Geraldo de Barros

Untitled (São Paulo) Composition II

1949

In Tate Britain

Prints and Drawings Room

View by appointment
Artist
Geraldo de Barros 1923–1998
Original title
Sem títlo (São Paulo) Composição II
Medium
Photograph, gelatin silver print on paper
Dimensions
Image: 276 x 382 mm
Collection
Tate
Acquisition
Presented by the American Fund for the Tate Gallery, courtesy of the Latin American Acquisitions Committee and Susana and Ricardo Steinbruch 2016
Reference
P14601

Summary

Untitled (São Paulo) Composition II 1949 is a black and white vintage print by the Brazilian artist Geraldo de Barros. It was taken in São Paulo at a time when de Barros was creating abstract compositions out of photographs of architectural features. In this work he photographed an elaborate iron chair through a pane of textured glass. The glass distorts the image of the chair and its raking shadow, and casts a veil of horizontal lines across the composition. A related work from the same year is Abstraction (São Paulo) (Tate P14600), in which the textured glass and iron framework of a window provides the basis for the composition. This second work is from the series Fotoformas (‘photoforms’). Untitled (São Paulo) Composition II shows de Barros’s experimentation with both the formal and technical aspects of photography. Its subject brings together domestic architecture and abstraction.

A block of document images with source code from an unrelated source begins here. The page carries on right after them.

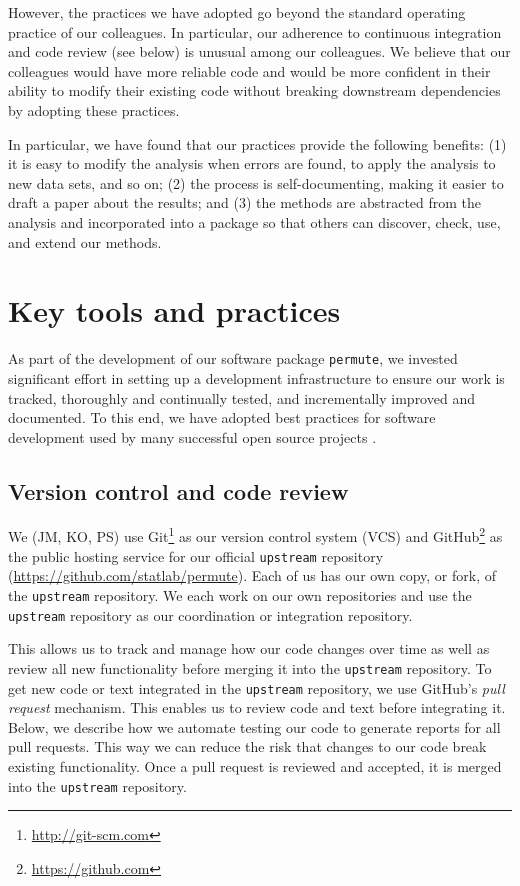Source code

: \documentclass[]{article}
\begin{document}
However, the practices we have adopted go beyond the standard operating
practice of our colleagues.
In particular, our adherence to continuous integration and code review
(see below) is unusual among our colleagues.
We believe that our colleagues would have more reliable code and would be more
confident in their ability to modify their existing code without breaking
downstream dependencies by adopting these practices.

In particular, we have found that our practices provide the following benefits:
(1) it is easy to modify the analysis when errors are found, to apply the
    analysis to new data sets, and so on;
(2) the process is self-documenting, making it easier to draft a paper about
    the results; and
(3) the methods are abstracted from the analysis and incorporated into a
    package so that others can discover, check, use, and extend our methods.

\section{Key tools and practices}\label{key-tools}

As part of the development of our software package \texttt{permute}, we
invested significant effort in setting up a development infrastructure to
ensure our work is tracked, thoroughly and continually tested, and
incrementally improved and documented.
To this end, we have adopted best practices for software development used by
many successful open source projects \citep{millman2014developing}.

\subsection{\label{sec:vc}Version control and code review}

We (JM, KO, PS) use Git\footnote{\url{http://git-scm.com}} as our version
control system (VCS) and GitHub\footnote{\url{https://github.com}} as the
public hosting service for our official \texttt{upstream} repository
(\url{https://github.com/statlab/permute}).
Each of us has our own copy, or fork, of the \texttt{upstream} repository.
We each work on our own repositories and use the \texttt{upstream} repository
as our coordination or integration repository.

This allows us to track and manage how our code changes over time as well as
review all new functionality before merging it into the \texttt{upstream}
repository.
To get new code or text integrated in the \texttt{upstream} repository, we use
GitHub's \emph{pull request} mechanism.
This enables us to review code and text before integrating it.
Below, we describe how we automate testing our code to generate reports for all
pull requests.
This way we can reduce the risk that changes to our code break existing
functionality.
Once a pull request is reviewed and accepted, it is merged into the
\texttt{upstream} repository.
\end{document}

The Fotoformas series is widely viewed as having been instrumental in introducing a new era in photography in Brazil. Made between 1949 and 1952, the Fotoformas are dominated by de Barros’s manipulation of the photograph through techniques such as cropping, montage and superimposition, and the varying intensity of light used, as well as its direction. The results are near-abstract compositions in which light, shade and volume are explored. The Fotoformas reflect the influence of Brazilian concrete art and are also closely related to the principles of abstract painting. In the brochure produced for de Barros’s exhibition ‘Fotoforma’ at the Museu de Arte de São Paulo (MASP) in 1950, curator Pietro Maria Bardi gave an account of the artist’s work:

Composition for Geraldo is a necessity, he orders it by choosing from the millions of linear segments he sees, by superimposing negative on negative, modulating the tones of his only colours: black and white, intensifying the ink … he achieves a pure language.
(Bardi, trans. in Geraldo de Barros: Sobras + Fotoformas 2006, p.3.)

In his ‘Fotoforma’ exhibition, de Barros experimented with combining the different registers of his photographic work, mixing more abstract Fotoformas with more straightforwardly architectural and urban images. He displayed them unframed, attached to poles that ran from floor to ceiling, sometimes in montages of a number of images mounted on panels, giving them a spatial presence closer to architecture or sculpture. Many of de Barros’s photographs were taken in Brazil, and for the most part in São Paulo. They capture the geometry of the modern city’s architecture and its technological and industrial forms. Such subjects embodied the optimistic post-war era in Brazil, when modernist developments were a source of fascination and pride and were having a transformative effect on Brazilian society, particularly its urban centres.

From 1947 de Barros frequented São Paulo’s Photo Cine Bandeirantes Club (Photo Cine Pioneers Club), one of the most prominent of the amateur photographic clubs which were largely responsible for the emergence of experimental modernist photography in Brazil. In 1947 he founded Group 15, a circle of experimental photographers. At this time he also became familiar with the photographic experiments of European and American artists such as Man Ray (1890–1976) and László Moholy Nagy (1895–1946). In 1949, he was given responsibility for the organization of the laboratory of photography of the Museu de Arte de São Paulo. It was in this environment that he began his own experimentations in the Fotoformas.

Further reading
Geraldo de Barros: Sobras + Fotoformas, 2 vols., São Paulo 2006.